At USENIX ATC conference a couple of weeks ago there was a presentation by a number of researchers on their BlockStack global name space and storage system based on the blockchain based Bitcoin network. Their paper was titled “Blockstack: A global naming and storage system secured by blockchain” (see pg. 181-194, in USENIX ATC’16 proceedings).
Bitcoin blockchain simplified
Blockchain’s like Bitcoin have a number of interesting properties including completely distributed understanding of current state, based on hashing and an always appended to log of transactions.
Blockchain nodes all participate in validating the current block of transactions and some nodes (deemed “miners” in Bitcoin) supply new blocks of transactions for validation.
All blockchain transactions are sent to each node and blockchain software in the node timestamps the transaction and accumulates them in an ordered append log (the “block“) which is then hashed, and each new block contains a hash of the previous block (the “chain” in blockchain) in the blockchain.
The miner’s block is then compared against the non-miners node’s block (hashes are compared) and if equal then, everyone reaches consensus (agrees) that the transaction block is valid. Then the next miner supplies a new block of transactions, and the process repeats. (See wikipedia’s article for more info).
All blockchain transactions are owned by a cryptographic address.
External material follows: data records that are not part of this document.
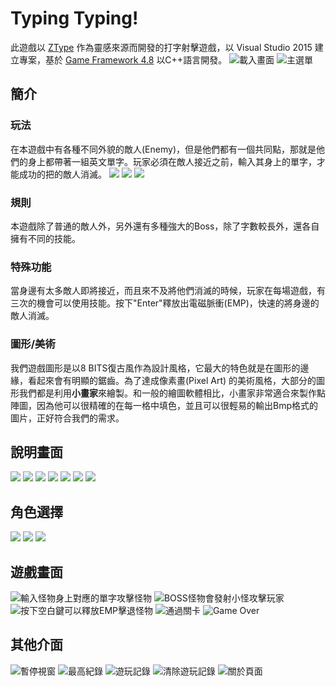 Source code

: # Typing Typing!

此遊戲以 [ZType](http://zty.pe/) 作為靈感來源而開發的打字射擊遊戲，以 Visual Studio 2015 建立專案，基於 [Game Framework 4.8](http://www.cc.ntut.edu.tw/~wkchen/game/) 以C++語言開發。
![載入畫面](/static/img/typingtyping/loading.png)
![主選單](/static/img/typingtyping/menu.png)

## 簡介
### 玩法
在本遊戲中有各種不同外貌的敵人(Enemy)，但是他們都有一個共同點，那就是他們的身上都帶著一組英文單字。玩家必須在敵人接近之前，輸入其身上的單字，才能成功的把的敵人消滅。
![](/static/img/typingtyping/enemy1.png)
![](/static/img/typingtyping/enemy2.png)
![](/static/img/typingtyping/enemy3.png)

### 規則
本遊戲除了普通的敵人外，另外還有多種強大的Boss，除了字數較長外，還各自擁有不同的技能。
### 特殊功能
當身邊有太多敵人即將接近，而且來不及將他們消滅的時候，玩家在每場遊戲，有三次的機會可以使用技能。按下"Enter"釋放出電磁脈衝(EMP)，快速的將身邊的敵人消滅。
### 圖形/美術
我們遊戲圖形是以8 BITS復古風作為設計風格，它最大的特色就是在圖形的邊緣，看起來會有明顯的鋸齒。為了達成像素畫(Pixel Art) 的美術風格，大部分的圖形我們都是利用**小畫家**來繪製。和一般的繪圖軟體相比，小畫家非常適合來製作點陣圖，因為他可以很精確的在每一格中填色，並且可以很輕易的輸出Bmp格式的圖片，正好符合我們的需求。

## 說明畫面
![](/static/img/typingtyping/instruction1.png)
![](/static/img/typingtyping/instruction2.png)
![](/static/img/typingtyping/instruction3.png)
![](/static/img/typingtyping/instruction4.png)
![](/static/img/typingtyping/instruction5.png)
![](/static/img/typingtyping/instruction6.png)
![](/static/img/typingtyping/instruction7.png)

## 角色選擇
![](/static/img/typingtyping/char1.png)
![](/static/img/typingtyping/char2.png)
![](/static/img/typingtyping/char3.png)

## 遊戲畫面
![輸入怪物身上對應的單字攻擊怪物](/static/img/typingtyping/game1.png)
![BOSS怪物會發射小怪攻擊玩家](/static/img/typingtyping/game2.png)
![按下空白鍵可以釋放EMP擊退怪物](/static/img/typingtyping/game3.png)
![通過關卡](/static/img/typingtyping/game4.png)
![Game Over](/static/img/typingtyping/game5.png)

## 其他介面
![暫停視窗](/static/img/typingtyping/interface1.png)
![最高紀錄](/static/img/typingtyping/interface2.png)
![遊玩記錄](/static/img/typingtyping/interface3.png)
![清除遊玩記錄](/static/img/typingtyping/interface4.png)
![關於頁面](/static/img/typingtyping/interface5.png)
Each cryptographic address has a public and private key associated with it.
BlockStack’s distributed global name service
BlockStack is a distributed storage system that uses blockchains on Bitcoin to securely define a global name space. The name’s are all tied to values which representing URI(URL)s to storage systems like AWS S3 but could be any cloud storage service.
BlockStack global name service
The architecture for BlockStack is in four layers. At the bottom is the Blockchain layer. BlockStack name space transactions are encoded into normal BitCoin transactions using special fields to define a name and an operation to be done on the name as well as provide a hash of the current zone file.
The next layer up is the Virtualchain layer which provides a state machine for global name space processing. New names have to be preordered and if that’s successful then they can be registered. Names are created in a internet like domain name environment or zones. Each zone essentially lists all the names in their domain (like “.biz”) and their associated URI (the S3 handle for the file). There can be other information in the name record like a data hash. But in the zone record is the name of the domain and the hash of the entire zone file (consisting of a list of name records underneath that domain/zone name).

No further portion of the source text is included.